Soy consciente de que este punto es particularmente superfluo debido a que el análisis metacognitivo de cada proceso depende en mayor medida de su propia naturaleza intrínseca y compleja. No será igual la observación del proceso de escritura de un cuento que la de un poema a pesar de que en ambos casos se trate de escribir. Sin embargo, puedo asegurarte que te compartiré varios métodos a modo de ejemplos en futuros artículos.

Didáctica eficaz

Si bien es cierto que la manera de aprender de cada persona es única, la Metacognición de nuestro proceso favorece la enseñanza del mismo ya que: “Si yo sé como lo entendí, puedo explicárselo a otra persona”. Como ejemplo de esto, tienes mi post Claves de auto-motivación en el cual te comparto algunas ideas que obtuve observando mi proceso de Autoregulación emocional y que pueden serte de ayuda para que hagas lo mismo que yo.

Niveles metacognitivos

  • Metacognición de primer nivel: Observación y control constante de mis procesos cognitivos.
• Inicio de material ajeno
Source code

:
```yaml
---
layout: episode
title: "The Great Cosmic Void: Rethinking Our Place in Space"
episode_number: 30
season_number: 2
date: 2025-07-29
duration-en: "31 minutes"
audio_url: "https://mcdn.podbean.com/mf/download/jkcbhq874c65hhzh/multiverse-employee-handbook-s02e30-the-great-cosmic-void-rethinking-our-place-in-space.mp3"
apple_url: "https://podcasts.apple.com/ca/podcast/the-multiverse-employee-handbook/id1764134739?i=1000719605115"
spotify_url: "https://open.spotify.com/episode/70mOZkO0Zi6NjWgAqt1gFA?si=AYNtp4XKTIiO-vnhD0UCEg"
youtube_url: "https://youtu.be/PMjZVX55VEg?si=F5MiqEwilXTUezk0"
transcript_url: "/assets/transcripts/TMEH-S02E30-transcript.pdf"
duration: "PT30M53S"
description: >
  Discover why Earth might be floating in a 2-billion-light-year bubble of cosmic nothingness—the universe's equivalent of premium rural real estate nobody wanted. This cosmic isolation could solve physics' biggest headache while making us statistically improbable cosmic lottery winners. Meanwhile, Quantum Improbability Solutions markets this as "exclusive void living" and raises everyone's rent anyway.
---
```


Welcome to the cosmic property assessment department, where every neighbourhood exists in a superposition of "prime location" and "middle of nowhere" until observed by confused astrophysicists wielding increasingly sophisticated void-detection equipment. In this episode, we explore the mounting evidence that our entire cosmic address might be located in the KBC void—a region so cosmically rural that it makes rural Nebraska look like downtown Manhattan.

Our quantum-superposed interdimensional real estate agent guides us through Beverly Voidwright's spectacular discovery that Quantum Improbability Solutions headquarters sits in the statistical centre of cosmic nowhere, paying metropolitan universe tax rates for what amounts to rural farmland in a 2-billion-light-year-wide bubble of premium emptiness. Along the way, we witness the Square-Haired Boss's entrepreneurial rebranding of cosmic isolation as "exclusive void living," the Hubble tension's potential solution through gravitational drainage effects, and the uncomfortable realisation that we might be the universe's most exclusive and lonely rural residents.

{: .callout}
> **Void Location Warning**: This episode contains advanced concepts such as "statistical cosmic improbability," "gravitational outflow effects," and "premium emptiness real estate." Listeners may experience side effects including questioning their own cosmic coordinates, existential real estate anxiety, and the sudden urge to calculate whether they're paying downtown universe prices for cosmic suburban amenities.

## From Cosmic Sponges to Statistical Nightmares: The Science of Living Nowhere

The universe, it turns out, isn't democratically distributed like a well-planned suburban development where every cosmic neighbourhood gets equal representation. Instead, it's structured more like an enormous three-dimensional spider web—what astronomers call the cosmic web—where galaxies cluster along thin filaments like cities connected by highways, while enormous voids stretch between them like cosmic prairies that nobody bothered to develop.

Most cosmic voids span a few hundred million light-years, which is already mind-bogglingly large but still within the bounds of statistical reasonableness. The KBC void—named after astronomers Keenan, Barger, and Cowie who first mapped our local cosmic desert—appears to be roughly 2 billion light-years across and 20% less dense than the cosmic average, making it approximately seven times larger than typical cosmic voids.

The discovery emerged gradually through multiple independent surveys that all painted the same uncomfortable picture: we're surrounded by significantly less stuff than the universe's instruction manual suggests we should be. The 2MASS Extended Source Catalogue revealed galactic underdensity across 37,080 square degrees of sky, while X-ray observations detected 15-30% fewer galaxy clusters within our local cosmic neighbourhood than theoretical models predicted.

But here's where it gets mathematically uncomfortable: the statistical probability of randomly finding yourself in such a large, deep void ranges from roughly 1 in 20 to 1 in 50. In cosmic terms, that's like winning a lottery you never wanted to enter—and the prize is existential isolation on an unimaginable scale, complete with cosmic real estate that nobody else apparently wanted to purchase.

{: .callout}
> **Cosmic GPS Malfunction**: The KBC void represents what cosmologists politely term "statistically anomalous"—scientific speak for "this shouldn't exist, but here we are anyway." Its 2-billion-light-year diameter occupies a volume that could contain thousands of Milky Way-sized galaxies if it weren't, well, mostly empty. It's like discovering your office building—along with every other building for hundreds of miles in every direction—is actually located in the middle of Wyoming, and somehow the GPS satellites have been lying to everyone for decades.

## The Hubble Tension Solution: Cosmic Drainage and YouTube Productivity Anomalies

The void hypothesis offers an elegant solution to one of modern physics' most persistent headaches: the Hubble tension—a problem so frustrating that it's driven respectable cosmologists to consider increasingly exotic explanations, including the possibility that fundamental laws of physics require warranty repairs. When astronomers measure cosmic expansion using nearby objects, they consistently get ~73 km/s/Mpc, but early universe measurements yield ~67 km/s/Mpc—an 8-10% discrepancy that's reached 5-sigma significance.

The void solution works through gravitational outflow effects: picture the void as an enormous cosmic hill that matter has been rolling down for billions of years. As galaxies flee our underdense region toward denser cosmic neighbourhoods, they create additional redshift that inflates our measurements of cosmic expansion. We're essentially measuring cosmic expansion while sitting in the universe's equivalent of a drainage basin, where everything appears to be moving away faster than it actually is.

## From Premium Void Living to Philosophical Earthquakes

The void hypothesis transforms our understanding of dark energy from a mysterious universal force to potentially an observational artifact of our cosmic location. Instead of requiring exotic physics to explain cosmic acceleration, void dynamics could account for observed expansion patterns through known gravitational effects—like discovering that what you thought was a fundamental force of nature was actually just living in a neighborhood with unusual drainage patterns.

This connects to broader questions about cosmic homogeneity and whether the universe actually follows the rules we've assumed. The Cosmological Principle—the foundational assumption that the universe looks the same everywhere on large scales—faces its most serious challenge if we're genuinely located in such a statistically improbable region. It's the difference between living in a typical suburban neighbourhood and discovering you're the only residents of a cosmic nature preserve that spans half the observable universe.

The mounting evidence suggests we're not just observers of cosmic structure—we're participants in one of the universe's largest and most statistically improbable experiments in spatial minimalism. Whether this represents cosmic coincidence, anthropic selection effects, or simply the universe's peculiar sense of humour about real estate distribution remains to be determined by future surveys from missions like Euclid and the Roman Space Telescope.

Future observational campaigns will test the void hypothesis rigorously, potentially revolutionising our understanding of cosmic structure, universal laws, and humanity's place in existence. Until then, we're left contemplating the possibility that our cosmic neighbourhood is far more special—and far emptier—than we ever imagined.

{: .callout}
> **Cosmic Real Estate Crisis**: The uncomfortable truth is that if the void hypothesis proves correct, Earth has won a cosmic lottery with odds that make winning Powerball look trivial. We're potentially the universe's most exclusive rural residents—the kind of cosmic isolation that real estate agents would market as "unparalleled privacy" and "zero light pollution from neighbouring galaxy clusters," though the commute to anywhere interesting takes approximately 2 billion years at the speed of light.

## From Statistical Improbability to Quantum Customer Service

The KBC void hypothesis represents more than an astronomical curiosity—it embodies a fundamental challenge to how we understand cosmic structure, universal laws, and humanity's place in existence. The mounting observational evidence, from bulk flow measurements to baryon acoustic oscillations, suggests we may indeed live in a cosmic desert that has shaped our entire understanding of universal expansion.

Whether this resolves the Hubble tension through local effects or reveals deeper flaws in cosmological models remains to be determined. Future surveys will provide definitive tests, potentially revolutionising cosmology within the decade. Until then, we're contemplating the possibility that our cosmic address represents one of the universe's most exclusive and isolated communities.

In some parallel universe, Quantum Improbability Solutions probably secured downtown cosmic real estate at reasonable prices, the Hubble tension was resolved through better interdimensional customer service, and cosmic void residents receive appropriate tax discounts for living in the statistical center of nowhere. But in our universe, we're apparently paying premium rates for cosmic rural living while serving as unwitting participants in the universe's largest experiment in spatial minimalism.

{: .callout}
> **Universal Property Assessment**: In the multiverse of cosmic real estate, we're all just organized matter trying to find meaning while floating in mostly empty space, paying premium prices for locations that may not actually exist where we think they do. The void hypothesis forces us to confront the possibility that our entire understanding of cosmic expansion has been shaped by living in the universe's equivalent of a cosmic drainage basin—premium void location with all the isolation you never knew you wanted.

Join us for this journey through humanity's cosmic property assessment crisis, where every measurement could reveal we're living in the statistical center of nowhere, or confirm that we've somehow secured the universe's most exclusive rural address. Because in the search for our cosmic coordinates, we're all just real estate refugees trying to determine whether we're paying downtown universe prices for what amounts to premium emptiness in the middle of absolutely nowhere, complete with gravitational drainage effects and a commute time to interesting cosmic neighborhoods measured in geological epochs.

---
Mejoramiento de mi aprendizaje.
  • Metacognición de segundo nivel: Observación de los procesos cognitivos de otra persona y capacidad de guiarlo a que él también los conozca. Didáctica eficaz. Mayor riqueza intelectual.
  • Metacognición de tercer nivel: Capacidad de guiar a otra persona a que observe y ayude a regular los procesos cognitivos de un tercer sujeto; etc.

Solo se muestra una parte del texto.